M. Bruno Belin, rapporteur. - Madame Briquet, nous n'encourageons évidemment pas la fraude fiscale, mais nous savons très bien qu'il est aisé d'optimiser les comptes de résultats en jouant avec les loyers, frais de siège et autres postes. Les services du ministère des finances nous ont confirmé que, en l'état actuel des choses, aucun établissement ne serait concerné par cette taxe.

Le président du Syndicat national des établissements et résidences privés pour personnes âgées (Synerpa) nous a indiqué au cours des auditions que les banques ne prêtaient plus aux Ehpad à but lucratif tant les risques de non-recettes sont élevés. Compte tenu du niveau atteint par les tarifs à la journée, il n'est pas certain que les potentiels résidents soient en mesure de les assumer. Une moyenne de 3 000 euros mensuels a été précédemment mentionnée par le sénateur Bazin : parmi l'ensemble des Ehpad analysés, je n'ai rien trouvé à moins de 2 000 euros par mois, le tarif le plus élevé atteignant 11 000 euros. Tous ces établissements ont d'ailleurs été contrôlés par les ARS et par les départements de tutelle, qui ont renforcé les services dédiés.

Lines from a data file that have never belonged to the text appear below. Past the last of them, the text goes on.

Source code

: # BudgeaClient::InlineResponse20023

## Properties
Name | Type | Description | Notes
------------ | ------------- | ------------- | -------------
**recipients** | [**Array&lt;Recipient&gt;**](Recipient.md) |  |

La crise des Ehpad commerciaux est réelle, malgré les changements de noms qui se sont imposés. Par exemple, le huitième groupe français, Medicharme, a été placé en liquidation judiciaire en février dernier.

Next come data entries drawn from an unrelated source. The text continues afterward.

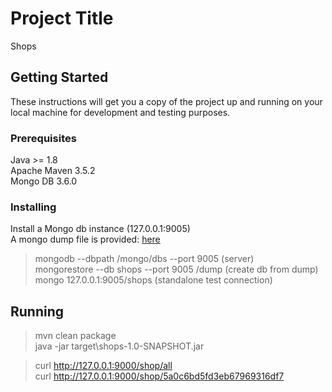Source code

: # Project Title
Shops

## Getting Started

These instructions will get you a copy of the project up and running on your local machine for development and testing purposes.

### Prerequisites

Java >= 1.8  
Apache Maven 3.5.2  
Mongo DB 3.6.0  


### Installing
Install a Mongo db instance (127.0.0.1:9005)  
A mongo dump file is provided: [here](https://github.com/hiddenfounders/web-coding-challenge/blob/master/dump-shops.zip)

> mongodb --dbpath /mongo/dbs  --port 9005             (server)  
> mongorestore  --db shops  --port 9005  /dump         (create db from dump)  
> mongo 127.0.0.1:9005/shops                           (standalone test connection)  

## Running
> mvn clean package  
> java -jar target\shops-1.0-SNAPSHOT.jar  

> curl http://127.0.0.1:9000/shop/all  
> curl http://127.0.0.1:9000/shop/5a0c6bd5fd3eb67969316df7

M. Claude Raynal, président. - En application du vade-mecum sur l'application des irrecevabilités au titre de l'article 45 de la Constitution, adopté par la Conférence des Présidents, la commission des finances a arrêté, lors de sa réunion du 9 octobre 2024, le périmètre indicatif de la proposition de loi visant à mettre à contribution les Ehpad privés à but lucratif réalisant des profits excessifs.

Ce périmètre comprend les dispositions relatives aux modalités applicables pour la détermination des impositions de toutes natures des gestionnaires d'Ehpad et les dispositions relatives à la création d'une nouvelle imposition à la charge des gestionnaires d'Ehpad.

Il en est ainsi décidé.

EXAMEN DE L'ARTICLE UNIQUE

L'article unique constituant l'ensemble de la proposition de loi n'est pas adopté.

Conformément au premier alinéa de l'article 42 de la Constitution, la discussion en séance portera en conséquence sur le texte de la proposition de loi déposée sur le Bureau du Sénat.